**Work order**
In the records below, find each line containing the word "votre" and copy it.

*** Opening Data records ***

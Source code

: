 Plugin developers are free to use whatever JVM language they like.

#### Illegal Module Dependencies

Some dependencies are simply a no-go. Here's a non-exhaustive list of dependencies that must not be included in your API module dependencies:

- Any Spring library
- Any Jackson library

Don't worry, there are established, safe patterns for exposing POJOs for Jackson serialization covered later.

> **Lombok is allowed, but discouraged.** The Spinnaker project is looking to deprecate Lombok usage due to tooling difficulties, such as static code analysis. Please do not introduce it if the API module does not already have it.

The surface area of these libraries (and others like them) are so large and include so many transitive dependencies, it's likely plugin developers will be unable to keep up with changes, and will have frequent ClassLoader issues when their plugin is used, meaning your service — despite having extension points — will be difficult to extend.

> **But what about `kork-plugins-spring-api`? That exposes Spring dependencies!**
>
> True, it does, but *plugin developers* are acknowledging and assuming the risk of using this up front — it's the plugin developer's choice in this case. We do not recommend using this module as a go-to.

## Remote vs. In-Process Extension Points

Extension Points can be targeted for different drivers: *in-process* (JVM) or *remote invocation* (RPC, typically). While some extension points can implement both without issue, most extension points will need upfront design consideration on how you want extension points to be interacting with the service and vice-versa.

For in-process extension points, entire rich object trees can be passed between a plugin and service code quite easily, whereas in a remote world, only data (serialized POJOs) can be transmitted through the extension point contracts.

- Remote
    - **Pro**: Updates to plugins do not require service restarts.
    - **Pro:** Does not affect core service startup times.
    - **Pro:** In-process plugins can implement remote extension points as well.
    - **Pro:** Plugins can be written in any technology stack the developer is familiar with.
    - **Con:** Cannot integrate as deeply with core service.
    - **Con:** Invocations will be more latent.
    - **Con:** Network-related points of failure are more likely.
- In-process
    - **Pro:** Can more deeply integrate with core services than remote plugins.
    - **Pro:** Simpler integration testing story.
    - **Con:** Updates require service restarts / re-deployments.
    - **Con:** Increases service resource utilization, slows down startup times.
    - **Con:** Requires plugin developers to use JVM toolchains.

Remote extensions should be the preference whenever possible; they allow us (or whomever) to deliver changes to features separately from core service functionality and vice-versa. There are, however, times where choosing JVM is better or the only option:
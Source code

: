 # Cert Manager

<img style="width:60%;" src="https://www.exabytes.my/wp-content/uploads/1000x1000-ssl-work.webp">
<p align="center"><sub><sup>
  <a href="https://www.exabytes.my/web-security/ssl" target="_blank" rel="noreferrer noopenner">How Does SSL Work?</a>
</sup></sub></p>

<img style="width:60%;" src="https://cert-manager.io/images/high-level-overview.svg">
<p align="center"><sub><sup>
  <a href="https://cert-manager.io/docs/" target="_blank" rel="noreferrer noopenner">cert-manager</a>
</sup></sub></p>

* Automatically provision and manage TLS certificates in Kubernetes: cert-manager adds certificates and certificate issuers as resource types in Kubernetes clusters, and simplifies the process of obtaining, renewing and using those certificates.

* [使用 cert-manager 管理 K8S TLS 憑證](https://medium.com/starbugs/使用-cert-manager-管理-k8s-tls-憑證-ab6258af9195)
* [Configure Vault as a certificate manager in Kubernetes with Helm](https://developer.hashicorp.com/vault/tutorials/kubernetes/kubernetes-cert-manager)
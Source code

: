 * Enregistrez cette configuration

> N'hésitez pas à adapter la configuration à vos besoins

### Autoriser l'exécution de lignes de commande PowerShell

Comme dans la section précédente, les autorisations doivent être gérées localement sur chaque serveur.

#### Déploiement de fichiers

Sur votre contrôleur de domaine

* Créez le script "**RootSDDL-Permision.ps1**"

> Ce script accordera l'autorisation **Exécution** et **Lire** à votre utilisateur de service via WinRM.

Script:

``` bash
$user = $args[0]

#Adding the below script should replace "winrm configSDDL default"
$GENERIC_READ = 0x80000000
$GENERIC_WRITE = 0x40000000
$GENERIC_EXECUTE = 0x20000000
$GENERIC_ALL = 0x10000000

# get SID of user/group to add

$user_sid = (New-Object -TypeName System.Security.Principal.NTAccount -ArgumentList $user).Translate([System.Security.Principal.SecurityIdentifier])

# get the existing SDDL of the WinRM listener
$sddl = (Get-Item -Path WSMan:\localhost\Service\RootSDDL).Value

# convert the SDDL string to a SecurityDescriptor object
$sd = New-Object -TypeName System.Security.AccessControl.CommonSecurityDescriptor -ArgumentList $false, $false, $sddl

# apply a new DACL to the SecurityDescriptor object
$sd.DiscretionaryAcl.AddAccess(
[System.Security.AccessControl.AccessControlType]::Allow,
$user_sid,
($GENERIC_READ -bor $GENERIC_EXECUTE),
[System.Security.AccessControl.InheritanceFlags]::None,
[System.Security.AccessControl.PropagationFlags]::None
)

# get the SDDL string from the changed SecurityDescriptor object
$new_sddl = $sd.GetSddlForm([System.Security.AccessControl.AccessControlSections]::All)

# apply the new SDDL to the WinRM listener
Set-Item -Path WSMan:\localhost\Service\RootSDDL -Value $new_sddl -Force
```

*** Closing Data records ***

**Result for this exercise**
Sur votre contrôleur de domaine
> Ce script accordera l'autorisation **Exécution** et **Lire** à votre utilisateur de service via WinRM.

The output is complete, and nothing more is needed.